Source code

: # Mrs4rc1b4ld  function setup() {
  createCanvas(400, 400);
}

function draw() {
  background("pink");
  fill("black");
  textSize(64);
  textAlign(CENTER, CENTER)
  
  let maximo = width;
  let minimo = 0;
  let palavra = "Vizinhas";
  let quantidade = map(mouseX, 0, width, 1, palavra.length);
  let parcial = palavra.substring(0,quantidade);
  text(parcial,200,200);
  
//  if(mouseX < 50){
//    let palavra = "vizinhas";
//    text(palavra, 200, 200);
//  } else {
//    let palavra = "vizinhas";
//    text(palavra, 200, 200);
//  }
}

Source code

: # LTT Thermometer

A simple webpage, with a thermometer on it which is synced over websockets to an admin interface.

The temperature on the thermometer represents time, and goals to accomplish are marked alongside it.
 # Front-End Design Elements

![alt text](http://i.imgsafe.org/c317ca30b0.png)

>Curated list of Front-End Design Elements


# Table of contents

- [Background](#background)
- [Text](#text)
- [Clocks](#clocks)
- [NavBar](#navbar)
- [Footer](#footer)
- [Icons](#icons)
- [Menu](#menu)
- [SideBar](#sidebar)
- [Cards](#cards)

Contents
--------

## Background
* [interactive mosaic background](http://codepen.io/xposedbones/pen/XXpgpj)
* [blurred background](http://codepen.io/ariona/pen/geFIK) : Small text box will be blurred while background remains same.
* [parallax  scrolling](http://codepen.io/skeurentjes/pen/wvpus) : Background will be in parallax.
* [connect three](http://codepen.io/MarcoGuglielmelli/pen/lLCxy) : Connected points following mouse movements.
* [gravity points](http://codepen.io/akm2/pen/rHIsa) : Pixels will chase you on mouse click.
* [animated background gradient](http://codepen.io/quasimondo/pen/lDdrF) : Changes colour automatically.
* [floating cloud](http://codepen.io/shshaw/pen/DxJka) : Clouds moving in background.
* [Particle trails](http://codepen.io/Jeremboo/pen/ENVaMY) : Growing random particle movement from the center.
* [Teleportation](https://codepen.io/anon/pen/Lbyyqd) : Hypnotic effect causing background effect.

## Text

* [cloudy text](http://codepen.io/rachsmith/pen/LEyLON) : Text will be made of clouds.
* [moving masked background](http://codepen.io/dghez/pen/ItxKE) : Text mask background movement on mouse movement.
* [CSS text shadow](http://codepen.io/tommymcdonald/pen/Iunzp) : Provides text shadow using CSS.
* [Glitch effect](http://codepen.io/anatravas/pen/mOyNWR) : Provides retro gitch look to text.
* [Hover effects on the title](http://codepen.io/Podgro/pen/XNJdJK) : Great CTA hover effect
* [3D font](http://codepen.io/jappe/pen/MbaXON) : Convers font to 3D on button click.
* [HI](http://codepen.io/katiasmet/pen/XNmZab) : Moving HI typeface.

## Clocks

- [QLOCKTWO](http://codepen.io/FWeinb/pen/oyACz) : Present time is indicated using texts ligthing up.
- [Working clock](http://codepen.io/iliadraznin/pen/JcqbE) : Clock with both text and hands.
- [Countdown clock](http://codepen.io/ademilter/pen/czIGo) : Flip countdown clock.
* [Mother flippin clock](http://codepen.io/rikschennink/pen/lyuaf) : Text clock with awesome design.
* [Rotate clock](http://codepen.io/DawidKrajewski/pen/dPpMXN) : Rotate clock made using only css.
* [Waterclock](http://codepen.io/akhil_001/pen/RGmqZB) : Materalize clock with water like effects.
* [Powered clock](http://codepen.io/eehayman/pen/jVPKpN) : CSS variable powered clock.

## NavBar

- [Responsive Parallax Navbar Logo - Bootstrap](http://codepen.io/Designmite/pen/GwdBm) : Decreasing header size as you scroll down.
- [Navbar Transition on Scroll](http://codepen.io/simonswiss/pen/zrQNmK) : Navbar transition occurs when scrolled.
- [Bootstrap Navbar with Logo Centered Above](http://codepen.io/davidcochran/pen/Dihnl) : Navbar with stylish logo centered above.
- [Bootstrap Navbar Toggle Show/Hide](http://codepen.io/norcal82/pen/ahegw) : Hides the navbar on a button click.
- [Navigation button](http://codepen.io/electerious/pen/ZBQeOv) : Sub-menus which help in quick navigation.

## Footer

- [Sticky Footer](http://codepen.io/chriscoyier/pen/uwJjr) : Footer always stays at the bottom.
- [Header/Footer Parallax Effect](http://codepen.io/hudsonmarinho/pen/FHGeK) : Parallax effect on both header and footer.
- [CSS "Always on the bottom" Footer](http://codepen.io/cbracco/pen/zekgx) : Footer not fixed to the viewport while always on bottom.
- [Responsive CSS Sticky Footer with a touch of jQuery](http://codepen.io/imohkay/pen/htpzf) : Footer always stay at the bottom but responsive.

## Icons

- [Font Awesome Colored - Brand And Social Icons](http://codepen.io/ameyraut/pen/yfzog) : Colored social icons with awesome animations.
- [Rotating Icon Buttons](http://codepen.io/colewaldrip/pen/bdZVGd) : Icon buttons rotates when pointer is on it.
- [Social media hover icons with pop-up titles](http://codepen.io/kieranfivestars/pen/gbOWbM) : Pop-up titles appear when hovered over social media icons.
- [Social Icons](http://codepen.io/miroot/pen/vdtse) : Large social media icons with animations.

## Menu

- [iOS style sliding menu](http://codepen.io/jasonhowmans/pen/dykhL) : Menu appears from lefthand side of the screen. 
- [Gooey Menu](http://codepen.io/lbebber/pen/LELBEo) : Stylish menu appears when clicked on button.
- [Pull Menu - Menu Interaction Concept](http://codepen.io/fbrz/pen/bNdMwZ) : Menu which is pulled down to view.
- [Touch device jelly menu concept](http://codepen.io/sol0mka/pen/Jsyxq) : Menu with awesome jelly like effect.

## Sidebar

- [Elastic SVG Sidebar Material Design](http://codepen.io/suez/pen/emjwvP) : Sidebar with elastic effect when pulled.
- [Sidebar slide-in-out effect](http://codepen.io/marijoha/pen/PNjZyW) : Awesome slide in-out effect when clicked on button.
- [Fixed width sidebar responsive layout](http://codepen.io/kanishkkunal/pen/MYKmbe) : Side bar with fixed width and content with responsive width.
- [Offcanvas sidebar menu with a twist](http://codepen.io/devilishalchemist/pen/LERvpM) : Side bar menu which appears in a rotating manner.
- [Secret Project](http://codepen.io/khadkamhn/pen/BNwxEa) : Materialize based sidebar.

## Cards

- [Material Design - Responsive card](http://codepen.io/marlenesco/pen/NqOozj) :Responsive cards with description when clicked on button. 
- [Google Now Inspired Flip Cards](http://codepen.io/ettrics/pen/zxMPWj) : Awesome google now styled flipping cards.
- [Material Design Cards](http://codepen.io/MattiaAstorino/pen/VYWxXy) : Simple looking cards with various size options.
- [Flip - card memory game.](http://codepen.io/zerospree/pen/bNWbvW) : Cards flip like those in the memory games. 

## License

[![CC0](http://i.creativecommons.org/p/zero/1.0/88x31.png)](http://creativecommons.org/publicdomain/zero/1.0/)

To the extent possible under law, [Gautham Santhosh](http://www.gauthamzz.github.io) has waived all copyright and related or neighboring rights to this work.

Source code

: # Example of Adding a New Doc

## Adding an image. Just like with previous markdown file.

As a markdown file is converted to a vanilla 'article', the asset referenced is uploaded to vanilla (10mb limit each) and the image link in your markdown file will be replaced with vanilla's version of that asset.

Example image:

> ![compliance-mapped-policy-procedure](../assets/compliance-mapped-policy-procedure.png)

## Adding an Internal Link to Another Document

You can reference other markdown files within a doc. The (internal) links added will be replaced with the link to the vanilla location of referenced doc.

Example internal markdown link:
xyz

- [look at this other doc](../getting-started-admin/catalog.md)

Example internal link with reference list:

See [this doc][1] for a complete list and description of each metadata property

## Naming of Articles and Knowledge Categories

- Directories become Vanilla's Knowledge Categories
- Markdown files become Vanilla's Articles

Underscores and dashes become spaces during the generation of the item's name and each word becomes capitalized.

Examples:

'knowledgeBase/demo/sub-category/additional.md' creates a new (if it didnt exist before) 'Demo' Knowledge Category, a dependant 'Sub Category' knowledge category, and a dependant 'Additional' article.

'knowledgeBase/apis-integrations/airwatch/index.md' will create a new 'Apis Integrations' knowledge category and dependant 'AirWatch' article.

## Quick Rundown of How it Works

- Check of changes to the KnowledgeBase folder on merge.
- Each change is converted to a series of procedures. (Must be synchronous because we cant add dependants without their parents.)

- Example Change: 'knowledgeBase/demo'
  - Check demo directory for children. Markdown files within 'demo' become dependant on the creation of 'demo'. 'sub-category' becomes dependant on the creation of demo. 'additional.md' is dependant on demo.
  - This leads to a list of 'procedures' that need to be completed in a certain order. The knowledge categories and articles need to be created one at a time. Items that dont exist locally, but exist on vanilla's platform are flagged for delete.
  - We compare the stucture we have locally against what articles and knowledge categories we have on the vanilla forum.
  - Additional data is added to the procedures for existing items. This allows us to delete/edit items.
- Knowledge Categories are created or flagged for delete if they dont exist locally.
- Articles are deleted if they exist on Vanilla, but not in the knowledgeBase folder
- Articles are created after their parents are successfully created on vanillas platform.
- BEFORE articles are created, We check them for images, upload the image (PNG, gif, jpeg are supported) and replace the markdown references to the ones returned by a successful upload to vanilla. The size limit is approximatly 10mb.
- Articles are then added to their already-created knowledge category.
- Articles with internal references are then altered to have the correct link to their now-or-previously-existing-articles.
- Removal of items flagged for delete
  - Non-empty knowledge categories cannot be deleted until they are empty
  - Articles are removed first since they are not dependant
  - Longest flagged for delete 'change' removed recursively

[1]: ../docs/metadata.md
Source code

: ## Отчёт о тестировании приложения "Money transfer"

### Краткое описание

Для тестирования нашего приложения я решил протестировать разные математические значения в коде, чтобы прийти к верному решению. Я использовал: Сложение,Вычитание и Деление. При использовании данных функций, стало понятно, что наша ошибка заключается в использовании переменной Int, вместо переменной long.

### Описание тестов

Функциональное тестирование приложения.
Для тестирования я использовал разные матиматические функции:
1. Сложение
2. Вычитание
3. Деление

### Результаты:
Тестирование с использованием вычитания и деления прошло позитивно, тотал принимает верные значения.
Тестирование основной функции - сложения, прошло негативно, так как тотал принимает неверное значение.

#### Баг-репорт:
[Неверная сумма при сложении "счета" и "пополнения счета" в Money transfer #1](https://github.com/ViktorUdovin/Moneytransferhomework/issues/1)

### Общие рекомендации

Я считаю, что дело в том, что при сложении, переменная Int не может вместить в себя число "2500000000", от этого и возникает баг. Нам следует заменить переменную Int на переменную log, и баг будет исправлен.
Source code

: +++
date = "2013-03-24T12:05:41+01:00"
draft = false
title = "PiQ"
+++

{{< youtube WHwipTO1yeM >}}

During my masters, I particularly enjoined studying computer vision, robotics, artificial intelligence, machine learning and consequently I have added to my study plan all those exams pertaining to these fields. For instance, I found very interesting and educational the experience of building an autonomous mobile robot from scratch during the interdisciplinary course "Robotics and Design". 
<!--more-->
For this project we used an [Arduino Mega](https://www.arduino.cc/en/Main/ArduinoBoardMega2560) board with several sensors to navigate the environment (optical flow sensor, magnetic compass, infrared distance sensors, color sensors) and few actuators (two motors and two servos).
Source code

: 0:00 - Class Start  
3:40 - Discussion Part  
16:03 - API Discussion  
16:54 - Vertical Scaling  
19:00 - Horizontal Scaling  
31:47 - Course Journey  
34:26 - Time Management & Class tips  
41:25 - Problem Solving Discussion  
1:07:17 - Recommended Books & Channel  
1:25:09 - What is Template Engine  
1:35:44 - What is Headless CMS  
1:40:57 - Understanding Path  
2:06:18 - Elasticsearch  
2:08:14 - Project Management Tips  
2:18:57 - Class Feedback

## [REQUIREMENT]
Every line in the records that holds the word "effects" should be copied into the answer.

## [ANSWER BELOW]
* [Hover effects on the title](http://codepen.io/Podgro/pen/XNJdJK) : Great CTA hover effect
* [Waterclock](http://codepen.io/akhil_001/pen/RGmqZB) : Materalize clock with water like effects.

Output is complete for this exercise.